**Directions**
Copy nothing from the entries below except the lines from the one containing "and $X=4qu^2$; set $Z=qz$." through the one containing "new octic variable record.", and copy those exactly.

Records from a dataset
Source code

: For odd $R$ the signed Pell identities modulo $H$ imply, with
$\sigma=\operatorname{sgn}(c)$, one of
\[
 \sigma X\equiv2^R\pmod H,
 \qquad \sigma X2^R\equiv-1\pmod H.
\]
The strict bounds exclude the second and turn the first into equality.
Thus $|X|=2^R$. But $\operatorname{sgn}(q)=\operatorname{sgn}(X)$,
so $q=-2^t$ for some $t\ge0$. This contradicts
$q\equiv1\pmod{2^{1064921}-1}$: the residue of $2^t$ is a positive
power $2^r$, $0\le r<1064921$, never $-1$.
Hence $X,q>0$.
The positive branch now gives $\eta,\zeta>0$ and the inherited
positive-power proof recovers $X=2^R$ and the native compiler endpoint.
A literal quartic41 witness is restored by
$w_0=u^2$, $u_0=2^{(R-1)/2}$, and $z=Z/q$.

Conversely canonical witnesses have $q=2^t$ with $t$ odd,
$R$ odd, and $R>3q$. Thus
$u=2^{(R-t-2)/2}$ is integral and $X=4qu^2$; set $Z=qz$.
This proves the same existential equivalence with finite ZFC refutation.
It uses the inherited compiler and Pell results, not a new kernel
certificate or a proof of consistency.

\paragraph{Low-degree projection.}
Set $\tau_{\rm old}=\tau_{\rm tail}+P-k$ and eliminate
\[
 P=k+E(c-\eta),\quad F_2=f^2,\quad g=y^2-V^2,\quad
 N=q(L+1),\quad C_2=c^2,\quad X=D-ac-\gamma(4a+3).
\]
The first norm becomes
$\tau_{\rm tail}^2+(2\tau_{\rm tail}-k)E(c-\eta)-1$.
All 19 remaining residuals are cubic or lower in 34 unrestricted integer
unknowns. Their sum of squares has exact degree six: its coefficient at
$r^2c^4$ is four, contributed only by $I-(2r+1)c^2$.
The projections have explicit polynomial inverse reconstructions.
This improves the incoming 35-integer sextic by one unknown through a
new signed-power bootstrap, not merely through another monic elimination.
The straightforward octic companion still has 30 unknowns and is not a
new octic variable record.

---

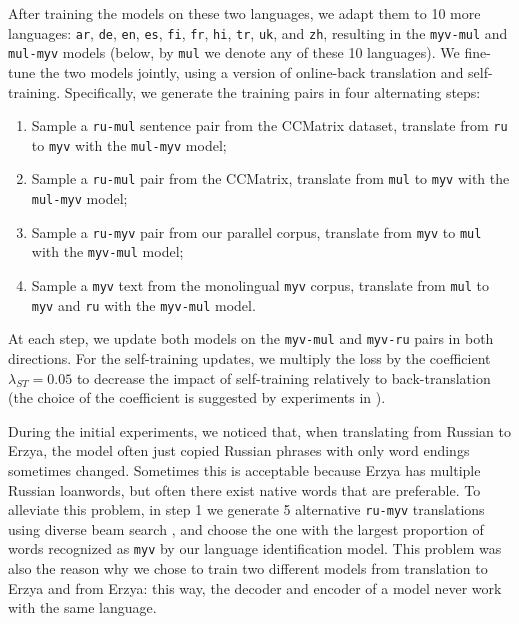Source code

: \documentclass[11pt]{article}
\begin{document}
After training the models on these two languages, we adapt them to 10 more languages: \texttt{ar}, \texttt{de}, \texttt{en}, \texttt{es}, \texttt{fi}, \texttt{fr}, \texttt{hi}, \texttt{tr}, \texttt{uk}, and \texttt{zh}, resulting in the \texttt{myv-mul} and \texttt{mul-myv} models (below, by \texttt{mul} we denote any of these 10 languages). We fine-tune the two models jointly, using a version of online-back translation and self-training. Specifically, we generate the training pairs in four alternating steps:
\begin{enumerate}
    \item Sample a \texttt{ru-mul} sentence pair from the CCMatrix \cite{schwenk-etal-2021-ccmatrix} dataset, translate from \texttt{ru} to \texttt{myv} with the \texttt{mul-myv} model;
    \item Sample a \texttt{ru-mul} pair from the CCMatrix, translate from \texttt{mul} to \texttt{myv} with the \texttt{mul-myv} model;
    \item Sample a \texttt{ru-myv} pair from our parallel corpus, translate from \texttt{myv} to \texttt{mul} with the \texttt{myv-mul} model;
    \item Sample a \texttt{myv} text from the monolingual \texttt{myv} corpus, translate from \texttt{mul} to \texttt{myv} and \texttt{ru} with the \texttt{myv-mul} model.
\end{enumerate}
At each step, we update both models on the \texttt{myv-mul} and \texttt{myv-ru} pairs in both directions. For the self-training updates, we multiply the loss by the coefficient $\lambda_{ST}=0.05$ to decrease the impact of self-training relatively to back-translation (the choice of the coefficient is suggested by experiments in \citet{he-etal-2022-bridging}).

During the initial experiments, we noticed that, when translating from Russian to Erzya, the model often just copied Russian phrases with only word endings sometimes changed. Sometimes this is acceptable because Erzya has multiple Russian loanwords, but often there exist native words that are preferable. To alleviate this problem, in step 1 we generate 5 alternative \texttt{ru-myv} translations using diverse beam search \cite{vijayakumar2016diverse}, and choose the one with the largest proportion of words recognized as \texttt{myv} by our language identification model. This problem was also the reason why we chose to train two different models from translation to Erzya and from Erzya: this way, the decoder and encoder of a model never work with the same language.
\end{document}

**Reply to the task**
$u=2^{(R-t-2)/2}$ is integral and $X=4qu^2$; set $Z=qz$.
This proves the same existential equivalence with finite ZFC refutation.
It uses the inherited compiler and Pell results, not a new kernel
certificate or a proof of consistency.

\paragraph{Low-degree projection.}
Set $\tau_{\rm old}=\tau_{\rm tail}+P-k$ and eliminate
\[
 P=k+E(c-\eta),\quad F_2=f^2,\quad g=y^2-V^2,\quad
 N=q(L+1),\quad C_2=c^2,\quad X=D-ac-\gamma(4a+3).
\]
The first norm becomes
$\tau_{\rm tail}^2+(2\tau_{\rm tail}-k)E(c-\eta)-1$.
All 19 remaining residuals are cubic or lower in 34 unrestricted integer
unknowns. Their sum of squares has exact degree six: its coefficient at
$r^2c^4$ is four, contributed only by $I-(2r+1)c^2$.
The projections have explicit polynomial inverse reconstructions.
This improves the incoming 35-integer sextic by one unknown through a
new signed-power bootstrap, not merely through another monic elimination.
The straightforward octic companion still has 30 unknowns and is not a
new octic variable record.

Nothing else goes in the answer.